Despite their constraints under Washington’s sentencing guidelines, our eight Kitsap County superior court judges have a lot to ponder when it comes to granting a Drug Offender Sentencing Alternative.

“DOSA” sentences effectively cut prison time in half for a felony offender in need of drug treatment (and if you haven’t noticed, an insane portion of felony defendants have drug or alcohol problems). In lieu of that prison time, an offender is released to be supervised by the Department of Corrections and, under court order, must undergo drug treatment.

In theory, this idea pleased the state legislature to first pass legislation for the DOSA in 1995: punish said offender for the victims and the community, but also help break the addiction and end such a person’s merry-go-round and costly indefinte journey through our justice system.

But DOSA fell flat on its face in many ways.

A 2005 report by the Washington State Institue for Public Policy announced flatly, “Based on conversations with practitioners, it appears that beginning in 2001 some judges and prosecutors became concerned that
DOSA sentences were not holding offenders sufficiently accountable. Some people noted that the
Department of Corrections (DOC) did not consistently revoke an offender’s DOSA sentence when the
offender failed to comply with sentence conditions.”

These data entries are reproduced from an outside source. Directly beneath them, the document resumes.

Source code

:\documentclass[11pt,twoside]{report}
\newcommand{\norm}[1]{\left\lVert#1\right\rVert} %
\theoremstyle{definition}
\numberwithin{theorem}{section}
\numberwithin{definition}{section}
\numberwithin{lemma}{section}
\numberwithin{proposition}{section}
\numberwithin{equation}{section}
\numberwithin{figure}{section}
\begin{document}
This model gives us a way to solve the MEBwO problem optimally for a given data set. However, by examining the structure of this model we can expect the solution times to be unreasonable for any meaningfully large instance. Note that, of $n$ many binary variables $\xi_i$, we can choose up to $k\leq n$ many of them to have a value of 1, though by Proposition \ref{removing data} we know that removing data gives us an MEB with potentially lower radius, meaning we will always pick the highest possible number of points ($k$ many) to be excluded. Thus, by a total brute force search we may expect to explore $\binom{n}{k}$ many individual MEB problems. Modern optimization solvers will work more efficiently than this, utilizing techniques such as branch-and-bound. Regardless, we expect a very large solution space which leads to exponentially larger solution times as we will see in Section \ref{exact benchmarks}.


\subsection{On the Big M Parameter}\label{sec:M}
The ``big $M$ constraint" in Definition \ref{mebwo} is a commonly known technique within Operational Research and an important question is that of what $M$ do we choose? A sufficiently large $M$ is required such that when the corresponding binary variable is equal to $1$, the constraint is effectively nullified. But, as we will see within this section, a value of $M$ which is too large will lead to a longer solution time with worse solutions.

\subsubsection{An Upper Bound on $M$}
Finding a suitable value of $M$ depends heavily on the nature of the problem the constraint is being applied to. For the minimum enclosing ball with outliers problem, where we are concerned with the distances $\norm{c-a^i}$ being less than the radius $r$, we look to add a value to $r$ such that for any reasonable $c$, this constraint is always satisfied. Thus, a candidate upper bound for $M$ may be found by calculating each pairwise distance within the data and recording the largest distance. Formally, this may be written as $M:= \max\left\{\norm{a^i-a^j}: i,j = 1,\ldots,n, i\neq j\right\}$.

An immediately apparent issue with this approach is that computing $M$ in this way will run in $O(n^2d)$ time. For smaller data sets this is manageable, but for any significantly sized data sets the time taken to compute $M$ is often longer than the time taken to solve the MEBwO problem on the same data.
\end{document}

That was certainly Kitsap County Prosecutor Russ Hauge’s problem with DOSA:

“A DOSA sentence will most likely result in an untreated, unsupervised
offender, convicted of a serious crime, back on the streets of our community almost
certain to commit more crime.  This does neither the offender nor those of us who
live here any good at all.  We consider the program broken, and will not participate in
it until it is fixed.”

The Kitsap County Prosecutor’s Office hasn’t recommended it since.

That doesn’t mean judges can’t impose the sentence over the prosecutor’s objections. They have. But it has substantially weakened the DOSA program.

Still, the institute of public policy said in 2005 the DOSA program still cut felony recitivism down from 29 to 20 percent. So it has made a mark.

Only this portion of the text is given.